Providing public reports for consumers that compare the quality and cost of hospitals, medical groups, and health plans has become a growing strategy for communities working to improve the quality of health care. In addition to moving toward a more transparent health care system that enables consumer choice, public reporting web sites help local providers identify areas for quality improvement and guide purchasers and employers to make value-based purchasing decisions. While consumer use of these tools is still growing, early evidence suggests that public reporting of quality information does lead to performance improvements by clinician groups and nursing homes.[1],[2]
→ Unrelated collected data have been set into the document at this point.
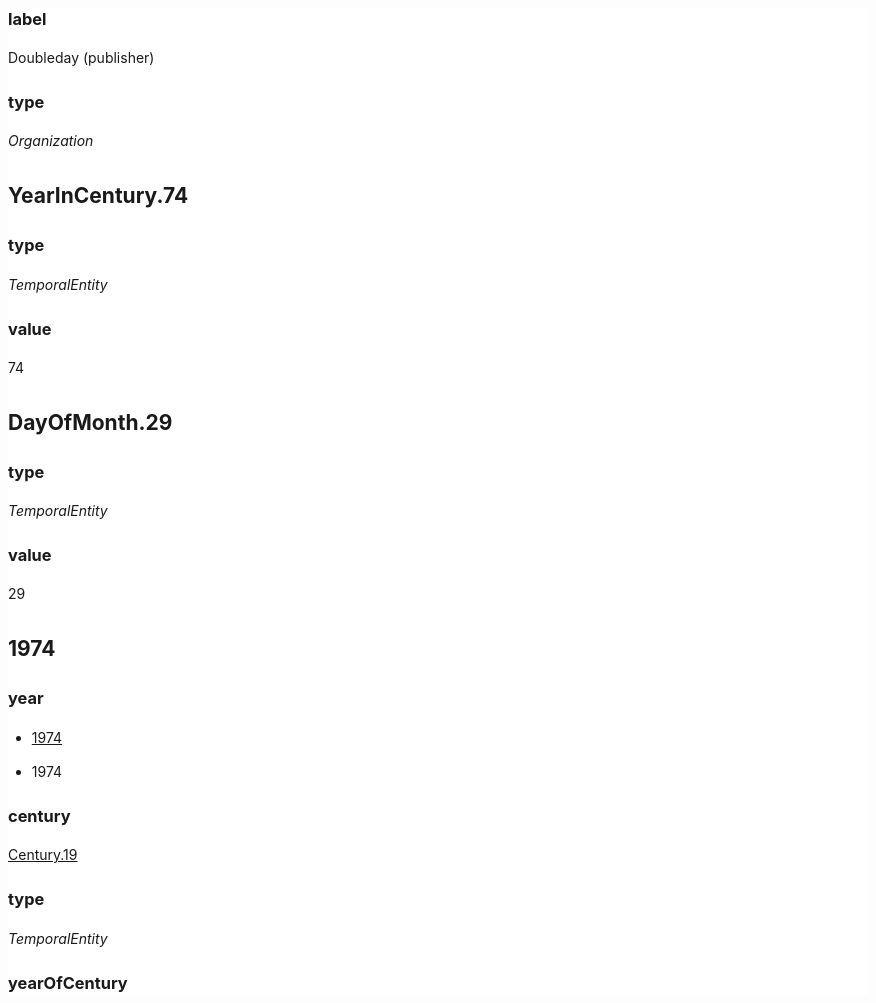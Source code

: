 ### label


Doubleday (publisher)

### type


*Organization*

## YearInCentury.74

### type


*TemporalEntity*

### value


74

## DayOfMonth.29

### type


*TemporalEntity*

### value


29

## 1974

### year

 - [1974](#1974)

 - 1974

### century


[Century.19](#Century.19)

### type


*TemporalEntity*

### yearOfCentury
Since 2008, multi-stakeholder collaboratives (or Alliances) funded by the Robert Wood Johnson Foundation’s Aligning Forces for Quality (AF4Q) program have launched or expanded public reporting sites that enable consumers to see comparisons between local healthcare providers on a variety of health measures such as resource use, chronic condition management outcomes, and/or patient experience ratings. In addition, several Alliances have begun developing displays that allow consumers to compare the costs of care or the efficiency (or resource use) of these providers. The efforts of the Alliance communities have produced invaluable insights into the process of establishing public quality and cost reports. The insights center on the importance of and strategies for collaborating with providers, payers, purchasers, and consumers to establish provider buy-in and to display consumer-friendly data that engages consumers in health care decision-making. These lessons learned add to a growing set of evidence-based practices that will assist other organizations in displaying credible quality and cost information in an effective way, potentially stimulating behavior change and action to improve the value of health care. This brief summarizes the key learnings from those efforts, focusing on the evidence gathered to garner multi-stakeholder buy-in and develop consumer-friendly displays of quality and then cost.

The Goal of Public Reports:  Educating and Engaging Multiple Audiences

Public reports provide valuable information for a variety of audiences:

  • For providers, public reports of quality and cost expose gaps or variations in performance that otherwise may have gone unnoticed. Comparative performance information can help drive competition, motivating health care delivery organizations to improve their quality, reassess their pricing, or create new efficiencies. For example, a multi-stakeholder collaborative in Minnesota leading both public reporting and quality improvement efforts found physician compliance with guidelines on appropriate use of asthma medications rose from 74 percent to more than 90 percent.[3]
  • For consumers, clear comparisons of the things that matter most—patient experience ratings, chronic condition management, and cost of care—contribute to the process of choosing a provider and has the potential to encourage decisions that are based on performance and value, rather than referral or reputation. Demand for and use of quality and cost information for decision-making may increase as public reports become more accessible and relevant to consumers, particularly to those in high-deductible health plans.
  • For employers and purchasers, public reports can help drive high-value purchasing decisions and enable clear comparisons among local providers that can better support the options that are available to employees or beneficiaries.


[1] Lamb, G. C., Smith, M. A., Weeks, W.B., and Queram, C. (2013). Publicly reported quality-of-care measures influenced Wisconsin physician groups to improve performance. Health Affairs, no. 32 (3):536-43. doi: 10.1377/hlthaff.2012.1275.

[2] Werner, R.,  Stuart, E., and Polsky, D. (2010). Public reporting drove quality gains at nursing homes. Health Affairs, no. 29 (9):1706-13. doi: 10.1377/hlthaff.2009.0556.

[3] Young, G. J. (2012). Multistakeholder regional collaboratives have been key drivers of public reporting, but now face challenges. Health Affairs, no. 31 (3):578-84. doi: 10.1377/hlthaff.2011.1201.